息子への最期の手紙
2015.11.02
徳永進さんという方を、ご存じでしょうか?
生まれ故郷である鳥取県で、ホスピス「野の花診療所」を開設しているお医者さんです。この方のエッセイが好きで、よく読んでいます。もうかれこれ15冊以上は、読んでいると思います。
先日、富山市のブックオフ黒瀬店で、徳永さんの本を見つけ、嬉しくなりました。
この店の100円均一コーナーに、よく掘り出し物が出ます。もう出版元にもない絶版本や一般書店では扱わないような単行本が、時々並んでいます。手に入りにくい珍しい本や、108円で本当に良いのだろうかと思うような本があり、びっくりします。
今回は、徳永進著「死の中の笑み」と「死のリハーサル」(ゆるみ出版)です。
30年以上も前に書かれた、人間の死に関するエッセイです。徳永さん自ら関わった患者さんの死や家族の関わりが、赤裸々に描かれています。徳永さんの目線は、いつも優しく温かく、患者の目線と同じ視点で物事をとらえています。

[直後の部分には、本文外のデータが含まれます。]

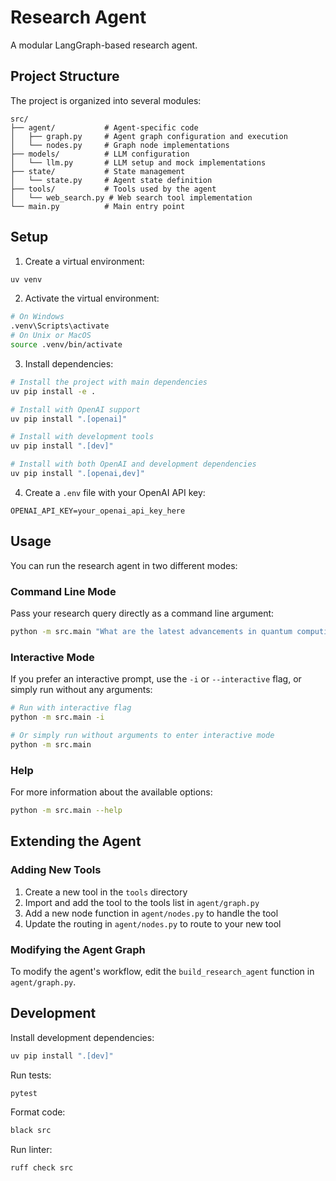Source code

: # Research Agent

A modular LangGraph-based research agent.

## Project Structure

The project is organized into several modules:

```
src/
├── agent/           # Agent-specific code
│   ├── graph.py     # Agent graph configuration and execution
│   └── nodes.py     # Graph node implementations
├── models/          # LLM configuration
│   └── llm.py       # LLM setup and mock implementations
├── state/           # State management
│   └── state.py     # Agent state definition
├── tools/           # Tools used by the agent
│   └── web_search.py # Web search tool implementation
└── main.py          # Main entry point
```

## Setup

1. Create a virtual environment:
```bash
uv venv
```

2. Activate the virtual environment:
```bash
# On Windows
.venv\Scripts\activate
# On Unix or MacOS
source .venv/bin/activate
```

3. Install dependencies:
```bash
# Install the project with main dependencies
uv pip install -e .

# Install with OpenAI support
uv pip install ".[openai]"

# Install with development tools
uv pip install ".[dev]"

# Install with both OpenAI and development dependencies
uv pip install ".[openai,dev]"
```

4. Create a `.env` file with your OpenAI API key:
```
OPENAI_API_KEY=your_openai_api_key_here
```

## Usage

You can run the research agent in two different modes:

### Command Line Mode

Pass your research query directly as a command line argument:

```bash
python -m src.main "What are the latest advancements in quantum computing?"
```

### Interactive Mode

If you prefer an interactive prompt, use the `-i` or `--interactive` flag, or simply run without any arguments:

```bash
# Run with interactive flag
python -m src.main -i

# Or simply run without arguments to enter interactive mode
python -m src.main
```

### Help

For more information about the available options:

```bash
python -m src.main --help
```

## Extending the Agent

### Adding New Tools

1. Create a new tool in the `tools` directory
2. Import and add the tool to the tools list in `agent/graph.py`
3. Add a new node function in `agent/nodes.py` to handle the tool
4. Update the routing in `agent/nodes.py` to route to your new tool

### Modifying the Agent Graph

To modify the agent's workflow, edit the `build_research_agent` function in `agent/graph.py`.

## Development

Install development dependencies:

```bash
uv pip install ".[dev]"
```

Run tests:

```bash
pytest
```

Format code:

```bash
black src
```

Run linter:

```bash
ruff check src
```
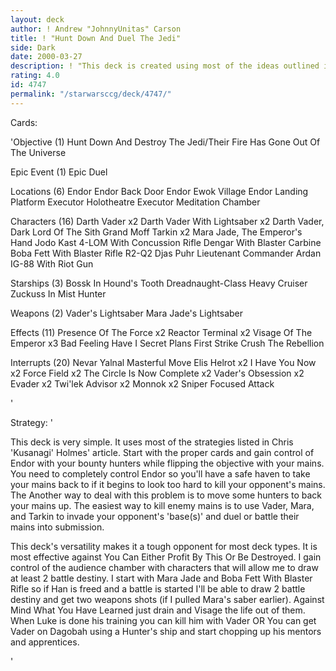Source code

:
 ```yaml
---
layout: deck
author: ! Andrew "JohnnyUnitas" Carson
title: ! "Hunt Down And Duel The Jedi"
side: Dark
date: 2000-03-27
description: ! "This deck is created using most of the ideas outlined in Chris 'Kusanagi' Holmes. It's pretty straight forward if you've read his article, 'Preparing For Hunt Down'. I suggest you read the article before looking at this deck."
rating: 4.0
id: 4747
permalink: "/starwarsccg/deck/4747/"
---
```

Cards: 

'Objective (1) Hunt Down And Destroy The Jedi/Their Fire Has Gone Out Of The Universe

Epic Event (1) Epic Duel

Locations (6)
Endor
Endor Back Door
Endor Ewok Village
Endor Landing Platform
Executor Holotheatre
Executor Meditation Chamber

Characters (16)
Darth Vader x2
Darth Vader With Lightsaber x2
Darth Vader, Dark Lord Of The Sith
Grand Moff Tarkin x2
Mara Jade, The Emperor's Hand
Jodo Kast
4-LOM With Concussion Rifle
Dengar With Blaster Carbine
Boba Fett With Blaster Rifle
R2-Q2
Djas Puhr
Lieutenant Commander Ardan
IG-88 With Riot Gun

Starships (3)
Bossk In Hound's Tooth
Dreadnaught-Class Heavy Cruiser
Zuckuss In Mist Hunter

Weapons (2)
Vader's Lightsaber
Mara Jade's Lightsaber

Effects (11)
Presence Of The Force x2
Reactor Terminal x2
Visage Of The Emperor x3
Bad Feeling Have I
Secret Plans
First Strike
Crush The Rebellion

Interrupts (20)
Nevar Yalnal
Masterful Move
Elis Helrot x2
I Have You Now x2
Force Field x2
The Circle Is Now Complete x2
Vader's Obsession x2
Evader x2
Twi'lek Advisor x2
Monnok x2
Sniper
Focused Attack



'

Strategy: '

This deck is very simple. It uses most of the strategies listed in Chris 'Kusanagi' Holmes' article. Start with the proper cards and gain control of Endor with your bounty hunters while flipping the objective with your mains. You need to completely control Endor so you'll have a safe haven to take your mains back to if it begins to look too hard to kill your opponent's mains. The Another way to deal with this problem is to move some hunters to back your mains up. The easiest way to kill enemy mains is to use Vader, Mara, and Tarkin to invade your opponent's 'base(s)' and duel or battle their mains into submission.

This deck's versatility makes it a tough opponent for most deck types. It is most effective against You Can Either Profit By This Or Be Destroyed. I gain control of the audience chamber with characters that will allow me to draw at least 2 battle destiny. I start with Mara Jade and Boba Fett With Blaster Rifle so if Han is freed and a battle is started I'll be able to draw 2 battle destiny and get two weapons shots (if I pulled Mara's saber earlier). Against Mind What You Have Learned just drain and Visage the life out of them. When Luke is done his training you can kill him with Vader OR You can get Vader on Dagobah using a Hunter's ship and start chopping up his mentors and apprentices.

'
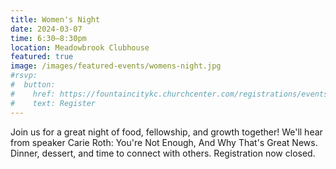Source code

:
 ```yaml
---
title: Women's Night
date: 2024-03-07
time: 6:30–8:30pm
location: Meadowbrook Clubhouse
featured: true
image: /images/featured-events/womens-night.jpg
#rsvp:
#  button:
#    href: https://fountaincitykc.churchcenter.com/registrations/events/2128231
#    text: Register
---
```

Join us for a great night of food, fellowship, and growth together! We'll hear from speaker Carie Roth: You're Not Enough, And Why That's Great News. Dinner, dessert, and time to connect with others. Registration now closed.
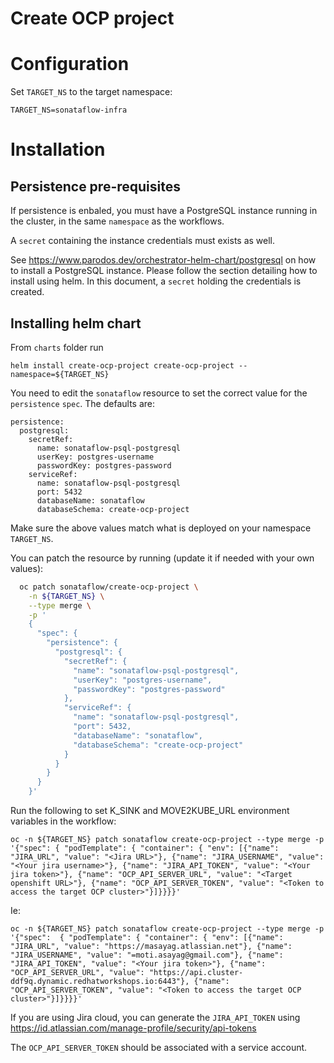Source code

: Create OCP project
===========

# Configuration
Set `TARGET_NS` to the target namespace:
```console
TARGET_NS=sonataflow-infra
```

# Installation
## Persistence pre-requisites
If persistence is enbaled, you must have a PostgreSQL instance running in the cluster, in the same `namespace` as the workflows.

A `secret` containing the instance credentials must exists as well. 

See https://www.parodos.dev/orchestrator-helm-chart/postgresql on how to install a PostgreSQL instance. Please follow the section detailing how to install using helm. In this document, a `secret` holding the credentials is created.


## Installing helm chart 
From `charts` folder run 
```console
helm install create-ocp-project create-ocp-project --namespace=${TARGET_NS}
```


You need to edit the `sonataflow` resource to set the correct value for the `persistence` `spec`.
The defaults are:
```
persistence:
  postgresql:
    secretRef:
      name: sonataflow-psql-postgresql
      userKey: postgres-username
      passwordKey: postgres-password
    serviceRef:
      name: sonataflow-psql-postgresql
      port: 5432
      databaseName: sonataflow
      databaseSchema: create-ocp-project
```

Make sure the above values match what is deployed on your namespace `TARGET_NS`.

You can patch the resource by running (update it if needed with your own values):
```bash
  oc patch sonataflow/create-ocp-project \
    -n ${TARGET_NS} \
    --type merge \
    -p '
    {
      "spec": {
        "persistence": {
          "postgresql": {
            "secretRef": {
              "name": "sonataflow-psql-postgresql",
              "userKey": "postgres-username",
              "passwordKey": "postgres-password"
            },
            "serviceRef": {
              "name": "sonataflow-psql-postgresql",
              "port": 5432,
              "databaseName": "sonataflow",
              "databaseSchema": "create-ocp-project"
            }
          }
        }
      }
    }'
```


Run the following to set K_SINK and MOVE2KUBE_URL environment variables in the workflow:
```console
oc -n ${TARGET_NS} patch sonataflow create-ocp-project --type merge -p '{"spec": { "podTemplate": { "container": { "env": [{"name": "JIRA_URL", "value": "<Jira URL>"}, {"name": "JIRA_USERNAME", "value": "<Your jira username>"}, {"name": "JIRA_API_TOKEN", "value": "<Your jira token>"}, {"name": "OCP_API_SERVER_URL", "value": "<Target openshift URL>"}, {"name": "OCP_API_SERVER_TOKEN", "value": "<Token to access the target OCP cluster>"}]}}}}'
```
Ie:
```console
oc -n ${TARGET_NS} patch sonataflow create-ocp-project --type merge -p '{"spec":  { "podTemplate": { "container": { "env": [{"name": "JIRA_URL", "value": "https://masayag.atlassian.net"}, {"name": "JIRA_USERNAME", "value": "=moti.asayag@gmail.com"}, {"name": "JIRA_API_TOKEN", "value": "<Your jira token>"}, {"name": "OCP_API_SERVER_URL", "value": "https://api.cluster-ddf9q.dynamic.redhatworkshops.io:6443"}, {"name": "OCP_API_SERVER_TOKEN", "value": "<Token to access the target OCP cluster>"}]}}}}'
```

If you are using Jira cloud, you can generate the `JIRA_API_TOKEN` using https://id.atlassian.com/manage-profile/security/api-tokens 

The `OCP_API_SERVER_TOKEN` should be associated with a service account.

ともすれば、悲しみに満ち、忌み嫌われるはずの死を、時にはユーモアを交えて楽しく描き出しています。医師として、こんなこと書いてもいいのだろうかと思うような本音を、あからさまに語っています。
生きとし生けるものは、必ず死を迎えます。
何人も避けて通れない、厳格な事実です。
今、「エンディングノート」が静かなブームだそうです。
小生も、50代半ばに「遺書」を認(したた)めました。
50歳を過ぎた頃から、遺書というものを意識しはじめ、心の中でずっと温めてきました。少しずつ文章に書き残し、推敲に推敲を重ね、A4版で3枚、約2,300字にまとめました。告知、終末期医療、緩和ケア、ホスピス、葬儀社、葬儀の進め方、富山大学しらゆり会、納骨、寺院との関係などを、自分なりの言葉で書き記しました。
俗にいう財産や相続に関することは、全く触れていません。
ありがたいことに残せるような財産など、もとよりありませんから、記入の必要がないのです。過去に「子孫に美田を残さず」と語った方もおられたようですし……。
内村鑑三氏の著書「後世への最大の遺物」(岩波文庫)ではありませんが、残すべきものは目に見えるものではなく、目に見えないものにこそ価値があると勝手に考えています。
遺書は、転勤で県外にいる息子に郵送しました。
世の中、何があるかわからず、逆縁という可能性も否定できませんが、順番どおりならば喪主を務めてくれるであろう、息子に送った次第です。初めは驚き、戸惑っていた息子も、すぐに理解してくれました。
家人とは、普段から死や葬儀について話しており、価値観も似ており、明文化せずとも以心伝心で互いに事足りると思います。
人は、一定の年齢を重ねたあたりから、平均寿命から自分の年齢を差し引いて、「残り何年ぐらい」と漠然とした「引き算」をしている気がします。もちろん自分の寿命が残り何年かわかる人など、どこにもいません。何が起きるか、誰もわかりません。でも、終着点からの引き算が、底辺にある気がします。
不思議なものです。
遺書を書き、心の整理をしてからというもの、世の中が少し違って見える気がするのです。
55歳で遺書を書くことにより、一度完結した人生から、新たな人生が始まった気がします。新しく迎える1日々々が、とても新鮮に感じられます。本来ならば無かったはずの日々が新しく加えられ、毎日何か得をしているような気分です。
新たに与えられた「足し算」の歩みをしている、何かプラス思考でいられます。
「メメント・モリ」という言葉があります。
「日々、死を意識して生きなさい」といった意味でしょうか。誰かの本で初めてこの言葉に触れ、心にとまり、以来事あるごとに反芻しています。
死を美化するつもりは、まったくありません。
といって、否定するつもりもありません。
川が流れるように、自然な流れのまま、ただ流れていくものだと思います。
息子に、もうあのような長文を送ることはないと思います。